Search the data for "Thread". Each line containing it is to be copied.

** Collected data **
────────
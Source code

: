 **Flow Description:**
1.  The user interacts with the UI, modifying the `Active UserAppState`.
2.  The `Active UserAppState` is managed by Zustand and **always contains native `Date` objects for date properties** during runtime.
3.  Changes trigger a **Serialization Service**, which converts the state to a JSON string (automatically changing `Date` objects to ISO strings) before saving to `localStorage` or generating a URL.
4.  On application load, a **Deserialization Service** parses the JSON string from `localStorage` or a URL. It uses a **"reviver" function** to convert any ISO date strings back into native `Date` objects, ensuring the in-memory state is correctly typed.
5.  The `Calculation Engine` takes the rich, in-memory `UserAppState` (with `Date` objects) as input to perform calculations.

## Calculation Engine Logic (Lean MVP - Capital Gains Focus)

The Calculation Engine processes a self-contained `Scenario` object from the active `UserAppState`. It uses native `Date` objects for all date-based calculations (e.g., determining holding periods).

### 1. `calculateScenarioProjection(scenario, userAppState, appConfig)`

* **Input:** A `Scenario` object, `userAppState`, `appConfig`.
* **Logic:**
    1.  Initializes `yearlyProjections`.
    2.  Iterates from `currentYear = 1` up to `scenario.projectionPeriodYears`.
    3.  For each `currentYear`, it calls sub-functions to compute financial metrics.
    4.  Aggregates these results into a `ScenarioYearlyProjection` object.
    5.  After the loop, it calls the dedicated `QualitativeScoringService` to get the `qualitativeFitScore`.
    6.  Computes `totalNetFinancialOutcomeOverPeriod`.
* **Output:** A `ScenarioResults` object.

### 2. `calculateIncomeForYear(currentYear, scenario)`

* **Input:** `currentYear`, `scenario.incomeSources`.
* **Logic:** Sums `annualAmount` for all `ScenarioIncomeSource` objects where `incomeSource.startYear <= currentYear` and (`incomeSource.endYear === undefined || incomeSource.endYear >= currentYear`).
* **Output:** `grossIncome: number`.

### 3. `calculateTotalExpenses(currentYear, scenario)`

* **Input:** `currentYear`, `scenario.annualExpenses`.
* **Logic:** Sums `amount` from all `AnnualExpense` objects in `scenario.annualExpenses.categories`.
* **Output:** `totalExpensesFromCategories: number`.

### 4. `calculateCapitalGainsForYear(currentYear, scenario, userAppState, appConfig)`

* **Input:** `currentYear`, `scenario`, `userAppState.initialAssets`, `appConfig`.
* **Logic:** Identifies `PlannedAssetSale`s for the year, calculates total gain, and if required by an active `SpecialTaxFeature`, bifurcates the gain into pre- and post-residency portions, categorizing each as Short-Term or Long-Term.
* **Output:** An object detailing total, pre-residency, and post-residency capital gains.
────────
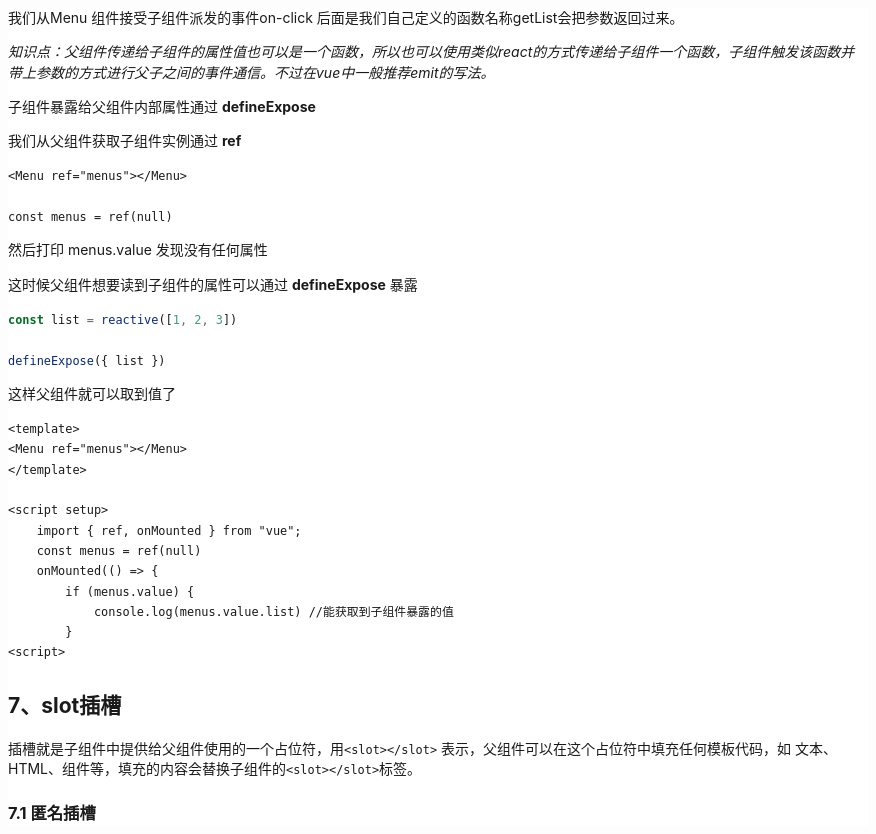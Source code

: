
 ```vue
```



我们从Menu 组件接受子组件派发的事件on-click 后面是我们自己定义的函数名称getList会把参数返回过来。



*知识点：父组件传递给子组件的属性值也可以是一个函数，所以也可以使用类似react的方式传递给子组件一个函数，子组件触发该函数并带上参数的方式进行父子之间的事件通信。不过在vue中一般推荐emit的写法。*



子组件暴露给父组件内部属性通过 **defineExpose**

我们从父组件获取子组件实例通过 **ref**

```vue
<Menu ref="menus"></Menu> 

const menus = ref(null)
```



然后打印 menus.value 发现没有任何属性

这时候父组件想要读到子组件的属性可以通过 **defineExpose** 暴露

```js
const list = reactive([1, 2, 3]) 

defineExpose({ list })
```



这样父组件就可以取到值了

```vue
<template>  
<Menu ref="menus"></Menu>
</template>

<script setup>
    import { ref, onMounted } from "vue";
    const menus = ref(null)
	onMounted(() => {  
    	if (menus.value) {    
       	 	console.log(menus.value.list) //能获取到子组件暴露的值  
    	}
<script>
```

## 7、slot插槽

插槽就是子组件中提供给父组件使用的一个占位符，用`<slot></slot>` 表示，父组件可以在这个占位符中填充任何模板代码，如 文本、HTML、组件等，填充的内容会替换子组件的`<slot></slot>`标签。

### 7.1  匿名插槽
────────
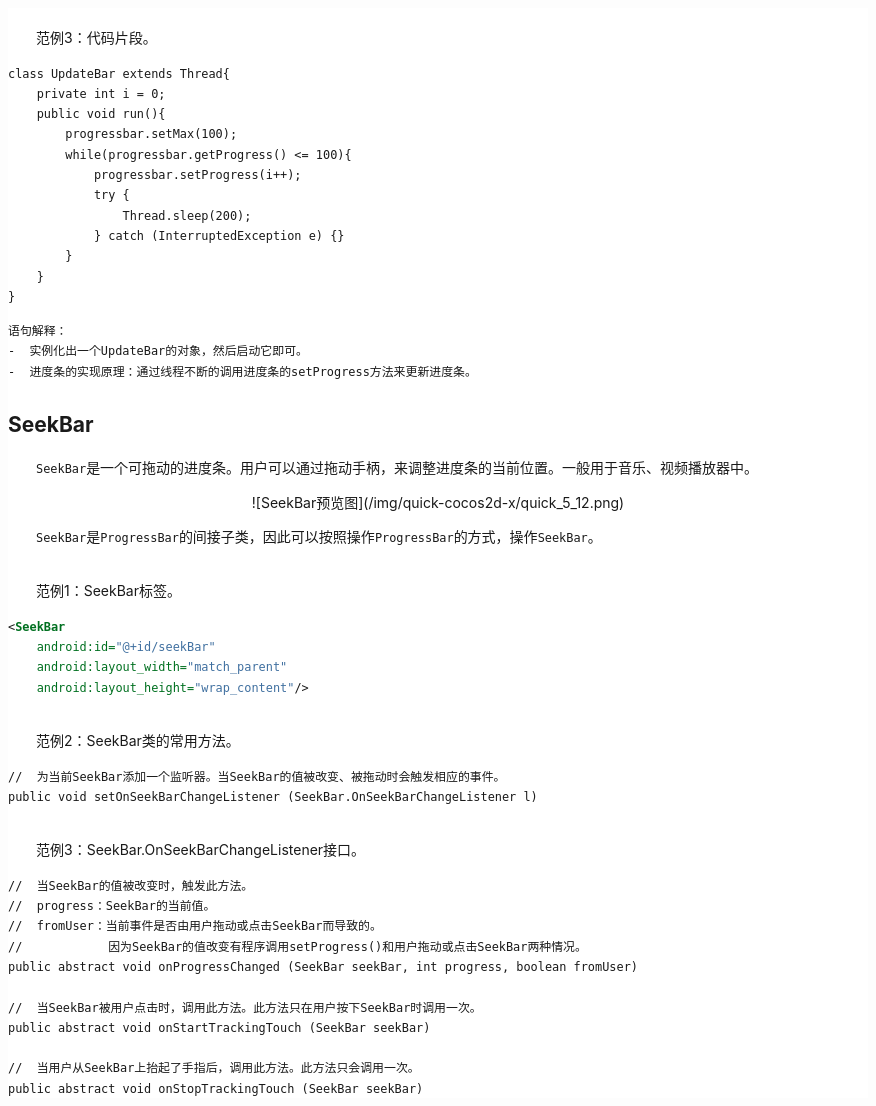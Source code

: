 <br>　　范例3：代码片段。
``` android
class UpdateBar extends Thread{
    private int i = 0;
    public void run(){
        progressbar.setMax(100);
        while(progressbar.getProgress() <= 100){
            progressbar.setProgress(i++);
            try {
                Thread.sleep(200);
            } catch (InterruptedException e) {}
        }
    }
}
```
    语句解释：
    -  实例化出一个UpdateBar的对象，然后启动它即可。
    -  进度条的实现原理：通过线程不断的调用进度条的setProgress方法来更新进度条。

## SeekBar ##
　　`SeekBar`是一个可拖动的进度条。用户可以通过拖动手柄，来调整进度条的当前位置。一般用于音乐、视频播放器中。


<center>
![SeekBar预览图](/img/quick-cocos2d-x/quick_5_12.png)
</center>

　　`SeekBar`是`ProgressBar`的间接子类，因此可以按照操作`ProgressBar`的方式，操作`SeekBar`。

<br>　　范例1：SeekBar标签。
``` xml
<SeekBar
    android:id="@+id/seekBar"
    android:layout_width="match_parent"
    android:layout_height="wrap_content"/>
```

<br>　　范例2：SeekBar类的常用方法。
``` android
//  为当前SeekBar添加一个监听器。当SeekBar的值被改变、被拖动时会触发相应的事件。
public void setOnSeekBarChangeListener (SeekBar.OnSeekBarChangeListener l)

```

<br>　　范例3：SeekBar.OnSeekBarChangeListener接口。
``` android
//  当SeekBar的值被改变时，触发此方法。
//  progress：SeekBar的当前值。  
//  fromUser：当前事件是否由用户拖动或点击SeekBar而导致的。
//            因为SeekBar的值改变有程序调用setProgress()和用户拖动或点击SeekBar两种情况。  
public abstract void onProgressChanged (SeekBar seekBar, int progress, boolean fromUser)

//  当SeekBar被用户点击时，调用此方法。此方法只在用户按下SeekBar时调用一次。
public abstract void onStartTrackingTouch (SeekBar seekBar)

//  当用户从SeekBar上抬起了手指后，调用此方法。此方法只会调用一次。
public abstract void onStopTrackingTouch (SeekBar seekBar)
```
────────
** WRITTEN REPLY **
class UpdateBar extends Thread{
                Thread.sleep(200);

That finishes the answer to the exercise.